Housing discrimination can be difficult to detect, because it is usually not done openly. However, there are some signs to look for that may indicate that you are being discriminated against. Here are some phrases that should make you suspicious:
- “We just rented that apartment to someone else, but thanks for inquiring”
- “The seller just pulled the listing off the market”
- “If you have children, you will need to pay an extra security deposit”
- “I'm not sure if you can afford to live in this neighborhood”
- “I'm not sure if this neighborhood is for you”
- “There's a long waiting list for this apartment, but maybe something can be worked out to move you to the front of the line”
What to Do if you Believe your Right to Fair Housing Has been Violated
If you encounter suspicious treatment by someone in the housing industry, there are some steps you should take to help protect your legal rights:
- Retain all Communication Records: Keep records of all communication between you and rental managers/landlords, real estate agents, mortgage lenders, insurance agents, and other contacts with parties that are in the housing industry. Note the dates and times of any phone calls or face-to-face meetings and document everything that was said during this communication. Also save copies of all written and electronic communication, such as letters, emails, and text messages.
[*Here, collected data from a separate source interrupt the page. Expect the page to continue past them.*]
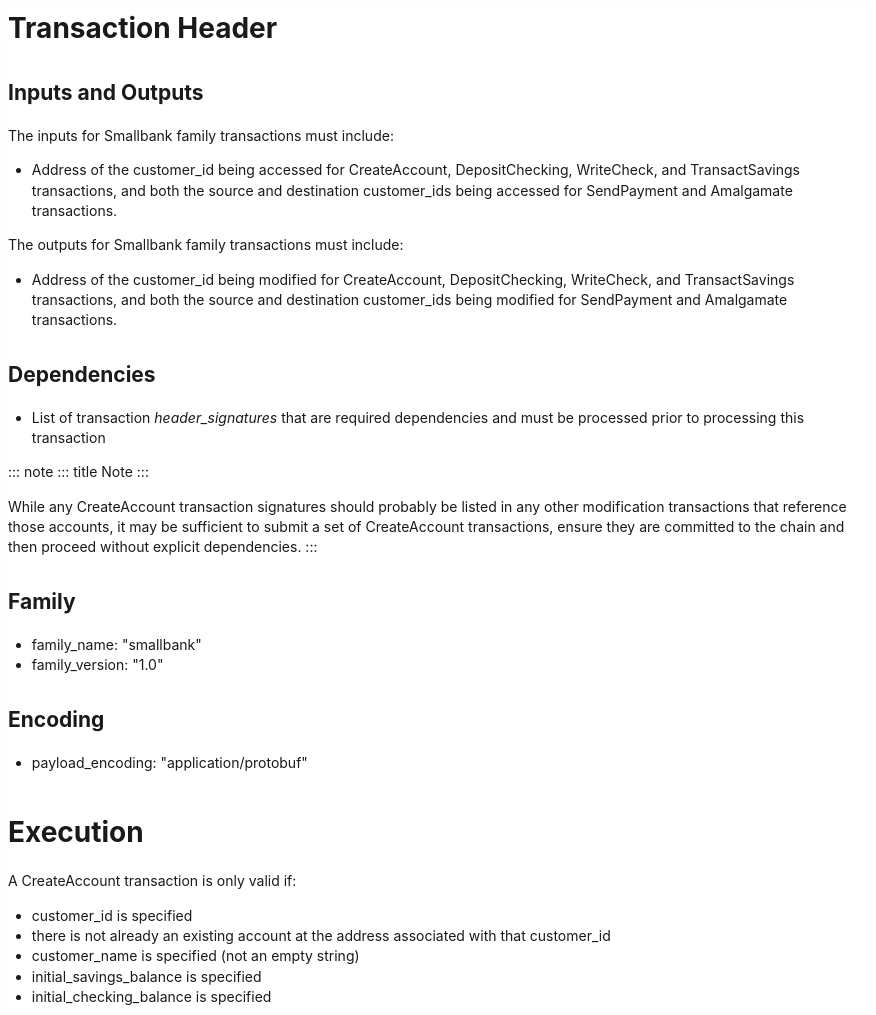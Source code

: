 # Transaction Header

## Inputs and Outputs

The inputs for Smallbank family transactions must include:

-   Address of the customer_id being accessed for CreateAccount,
    DepositChecking, WriteCheck, and TransactSavings transactions, and
    both the source and destination customer_ids being accessed for
    SendPayment and Amalgamate transactions.

The outputs for Smallbank family transactions must include:

-   Address of the customer_id being modified for CreateAccount,
    DepositChecking, WriteCheck, and TransactSavings transactions, and
    both the source and destination customer_ids being modified for
    SendPayment and Amalgamate transactions.

## Dependencies

-   List of transaction *header_signatures* that are required
    dependencies and must be processed prior to processing this
    transaction

::: note
::: title
Note
:::

While any CreateAccount transaction signatures should probably be listed
in any other modification transactions that reference those accounts, it
may be sufficient to submit a set of CreateAccount transactions, ensure
they are committed to the chain and then proceed without explicit
dependencies.
:::

## Family

-   family_name: \"smallbank\"
-   family_version: \"1.0\"

## Encoding

-   payload_encoding: \"application/protobuf\"

# Execution

A CreateAccount transaction is only valid if:

-   customer_id is specified
-   there is not already an existing account at the address associated
    with that customer_id
-   customer_name is specified (not an empty string)
-   initial_savings_balance is specified
-   initial_checking_balance is specified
- Retain all Available Supporting Documentation: Retain copies of any other records, such as business cards, deposit receipts, and housing applications. You may also want to save any newspaper ads and/or take screenshots of all electronic advertising. This is especially helpful in cases when applicants are told that housing is no longer available, but the provider continues to run public advertising to the contrary.
- Take Detailed Notes: Write down, in as much detail as possible, everything that has transpired during your experience dealing with a housing provider. It is best to do this while the process is ongoing, so everything is fresh in your mind.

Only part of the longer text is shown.